📝 AITAH for giving my son freedom? Now I have been given a divorce notice.

By Internal-Dog-9078 • Score: 0 • April 15, 2025 10:42 PM


My son Jonah is a seven-year-old boy filled with curiosity, goodness, and increasing interest in electronics. He will sit for hours watching videos of people unboxing devices, reviewing mice, and assembling computers-tec products that, really, I do not understand. I did not pay much attention to it. It looked harmless, even good.

There was this one YouTube channel he absolutely loved—a guy who reviewed keyboards. Mechanical, membrane, gaming, wireless—you name it. He had this quirky personality, goofy voice, flashy cartoon transitions, and a dramatic outro at the end of every video. It was dorky in a good way. Jonah adored him.

Then I went to pick Jonah up from school one day, and his teacher asked to speak with me privately.

"Jonah used a word today," she said to me warily. "One that upset us."

I braced myself for "stupid" or "shut up." But no—he'd used the R-word to insult another child.

Amanda and I sat him down that evening. She asked him where he'd heard it.

Jonah shrugged. "The keyboard man used it. About a stupid keyboard."

I froze. Amanda didn't. She turned to me in a flash—roughly.

"You said this man was fine. You said it was fine."

I attempted to explain myself: "I didn't know. I thought it was PG." But it didn't work. To her, this was the newest in a string of me not being serious about things—particularly things that were important to her.

And perhaps she was right.

Not that I had been willfully careless, but that I'd set aside too many concerns. I dismissed off-color jokes. Let Jonah stay up late to watch videos. Made fun of Amanda's fears as overblown.

It wasn't the keyboard guy who destroyed our marriage.

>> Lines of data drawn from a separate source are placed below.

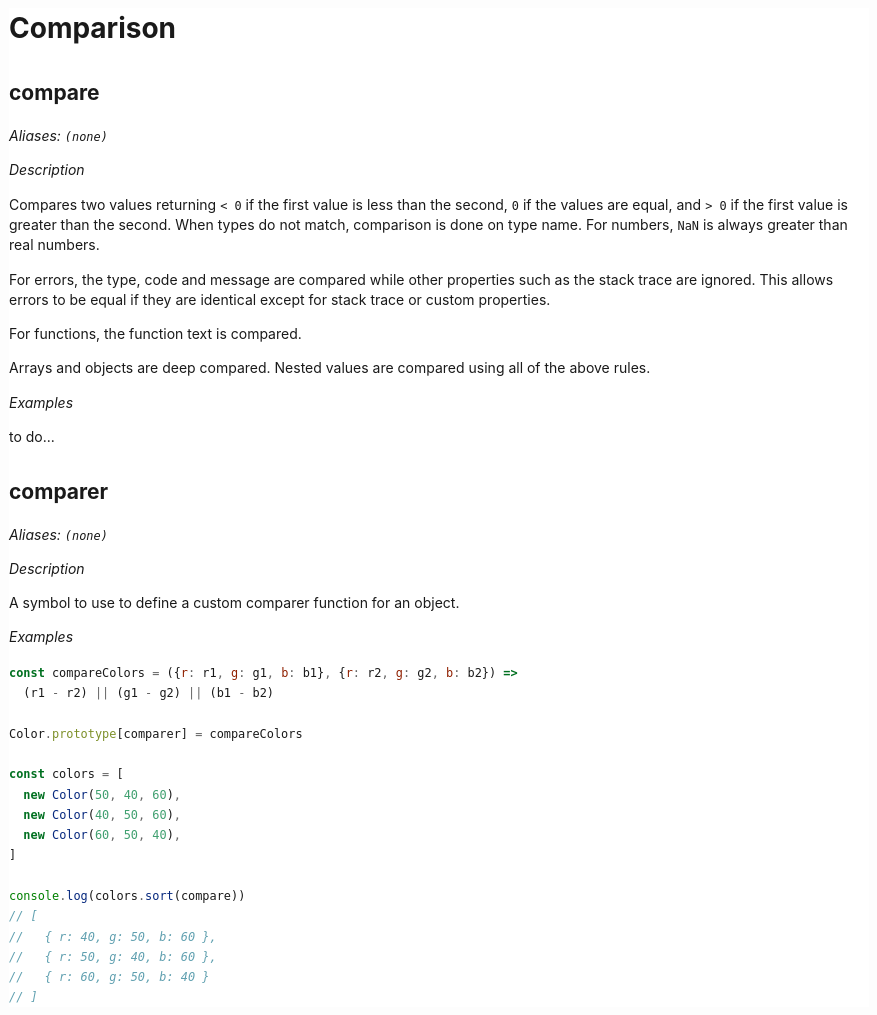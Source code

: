 # Comparison

## compare

_Aliases: `(none)`_

_Description_

Compares two values returning `< 0` if the first value is less than the
second, `0` if the values are equal, and `> 0` if the first value is greater
than the second. When types do not match, comparison is done on type name.
For numbers, `NaN` is always greater than real numbers.

For errors, the type, code and message are compared while other properties
such as the stack trace are ignored. This allows errors to be equal if they
are identical except for stack trace or custom properties.

For functions, the function text is compared.

Arrays and objects are deep compared. Nested values are compared using all of
the above rules.

_Examples_

to do...
## comparer

_Aliases: `(none)`_

_Description_

A symbol to use to define a custom comparer function for an object.

_Examples_

```javascript
const compareColors = ({r: r1, g: g1, b: b1}, {r: r2, g: g2, b: b2}) =>
  (r1 - r2) || (g1 - g2) || (b1 - b2)

Color.prototype[comparer] = compareColors

const colors = [
  new Color(50, 40, 60),
  new Color(40, 50, 60),
  new Color(60, 50, 40),
]

console.log(colors.sort(compare))
// [
//   { r: 40, g: 50, b: 60 },
//   { r: 50, g: 40, b: 60 },
//   { r: 60, g: 50, b: 40 }
// ]
```
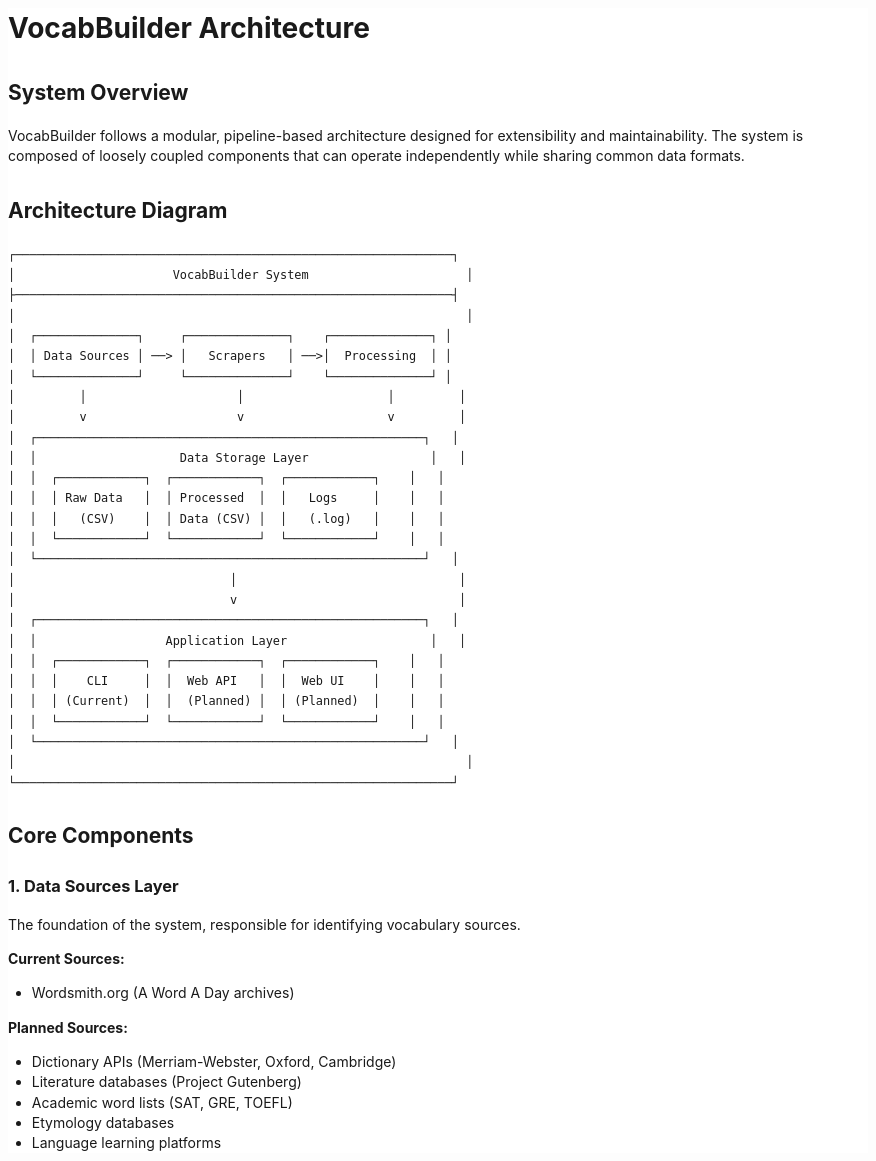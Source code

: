 # VocabBuilder Architecture

## System Overview

VocabBuilder follows a modular, pipeline-based architecture designed for extensibility and maintainability. The system is composed of loosely coupled components that can operate independently while sharing common data formats.

## Architecture Diagram

```
┌─────────────────────────────────────────────────────────────┐
│                      VocabBuilder System                      │
├─────────────────────────────────────────────────────────────┤
│                                                               │
│  ┌──────────────┐     ┌──────────────┐    ┌──────────────┐ │
│  │ Data Sources │ ──> │   Scrapers   │ ──>│  Processing  │ │
│  └──────────────┘     └──────────────┘    └──────────────┘ │
│         │                     │                    │         │
│         v                     v                    v         │
│  ┌──────────────────────────────────────────────────────┐   │
│  │                    Data Storage Layer                 │   │
│  │  ┌────────────┐  ┌────────────┐  ┌────────────┐    │   │
│  │  │ Raw Data   │  │ Processed  │  │   Logs     │    │   │
│  │  │   (CSV)    │  │ Data (CSV) │  │   (.log)   │    │   │
│  │  └────────────┘  └────────────┘  └────────────┘    │   │
│  └──────────────────────────────────────────────────────┘   │
│                              │                               │
│                              v                               │
│  ┌──────────────────────────────────────────────────────┐   │
│  │                  Application Layer                    │   │
│  │  ┌────────────┐  ┌────────────┐  ┌────────────┐    │   │
│  │  │    CLI     │  │  Web API   │  │  Web UI    │    │   │
│  │  │ (Current)  │  │  (Planned) │  │ (Planned)  │    │   │
│  │  └────────────┘  └────────────┘  └────────────┘    │   │
│  └──────────────────────────────────────────────────────┘   │
│                                                               │
└─────────────────────────────────────────────────────────────┘
```

## Core Components

### 1. Data Sources Layer

The foundation of the system, responsible for identifying vocabulary sources.

**Current Sources:**
- Wordsmith.org (A Word A Day archives)

**Planned Sources:**
- Dictionary APIs (Merriam-Webster, Oxford, Cambridge)
- Literature databases (Project Gutenberg)
- Academic word lists (SAT, GRE, TOEFL)
- Etymology databases
- Language learning platforms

But it was a crack—a small thing that widened over time. Amanda moved out three months later. We co-parent now. She's the rule-setter. I'm still earning back her trust, one Jonah visit at a time.

So, now I critique every video Jonah watches. Because all it takes is a casual remark—one quip, one word—and it takes root. Sometimes for so long that it does more than offend. Sometimes for so long that it smashes something that's already broke.